Defendant filed an exception of prescription asserting that enforcement of the agreement entered into as a part of the Alabama divorce judgment was prescribed by the prescription of 10 years. The trial court held that prescription issues are governed by the law of the forum and found that the action to enforce the judgment at issue was a personal one barred by the 10 year prescription of LSA-C.C. 3544 which states that in general, all personal actions are prescribed by 10 years in the absence of a contrary provision.
It is well settled that a foreign judgment of separation or divorce which incorporates a division of community property is final and res judicata in all respects, and is entitled to full faith and credit unless the foreign court was without jurisdiction to render such a judgment. Art. 4, § 1, United States Constitution; Sandifer v. Sandifer, 389 So.2d 767 (La.App. 3d Cir. 1980). However, the Full Faith and Credit Clause of the United States Constitution is not violated where the enforcement of a foreign judgment is barred by the applicable prescriptive statutes. Lawyers Title Services, Inc. v. Boyle, 308 So.2d 479 (La.App. 4th Cir. 1975). There is no question raised here concerning the jurisdiction of the Alabama court to render the divorce judgment at issue. Thus, that foreign divorce judgment must be given effect here unless its enforcement is barred by the applicable prescriptive limits.
The first issue to be resolved is which state's law governs the prescriptability of Ms. Shaw's right.
Central to this inquiry is LSA-C.C. Art. 3532:
Art. 3532. Foreign contracts and judgments; borrowing statute.
The prescription provided by the laws of this state applies to an obligation arising under the laws of another jurisdiction which is sought to be enforced in this state.
When a contract or obligation has been entered into between persons who reside out of this state, which is to be paid or performed out of this state, and such contract or obligation is barred by prescription, or the statute of limitations, of the place where it is to be paid or performed, it shall be considered and held to be barred by prescription in this state, upon the debtor who is thus discharged coming into this state.

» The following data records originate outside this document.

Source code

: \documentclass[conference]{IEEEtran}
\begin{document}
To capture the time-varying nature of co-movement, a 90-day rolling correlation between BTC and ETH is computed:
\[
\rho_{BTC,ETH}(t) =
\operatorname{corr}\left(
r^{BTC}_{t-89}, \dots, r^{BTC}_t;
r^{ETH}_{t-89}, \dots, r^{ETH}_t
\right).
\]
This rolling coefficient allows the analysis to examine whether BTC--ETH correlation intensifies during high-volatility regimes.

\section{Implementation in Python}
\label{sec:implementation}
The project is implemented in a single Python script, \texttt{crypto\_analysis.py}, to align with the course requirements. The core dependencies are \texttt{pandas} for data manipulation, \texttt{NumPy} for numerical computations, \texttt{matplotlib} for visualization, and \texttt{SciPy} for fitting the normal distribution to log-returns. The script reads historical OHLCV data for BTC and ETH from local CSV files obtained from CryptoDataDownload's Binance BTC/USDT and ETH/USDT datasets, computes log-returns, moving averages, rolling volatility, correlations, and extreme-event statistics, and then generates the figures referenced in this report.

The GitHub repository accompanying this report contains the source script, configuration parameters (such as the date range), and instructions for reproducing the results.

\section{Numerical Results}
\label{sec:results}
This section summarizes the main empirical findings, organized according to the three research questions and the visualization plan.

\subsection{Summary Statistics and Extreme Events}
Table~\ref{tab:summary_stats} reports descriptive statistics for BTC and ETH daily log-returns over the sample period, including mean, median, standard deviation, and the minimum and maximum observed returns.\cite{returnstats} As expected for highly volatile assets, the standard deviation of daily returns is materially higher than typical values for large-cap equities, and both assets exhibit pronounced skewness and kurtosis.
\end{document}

This article states quite plainly, then, that the prescription to be applied to this foreign obligation is that provided by the laws of this state. In other words, "[P]rescription is a procedural matter and it is governed by the laws of the forum." Davis v. Colvin, 410 So.2d 1211, 1212 (La.App. 3d Cir. 1982). Therefore, under the literal terms of LSA-C.C. Art. 3532, if the 1966 Alabama judgment is not prescribed by the laws of this state, it is still enforceable — unless barred by the second paragraph of LSA-C.C. Art. 3532.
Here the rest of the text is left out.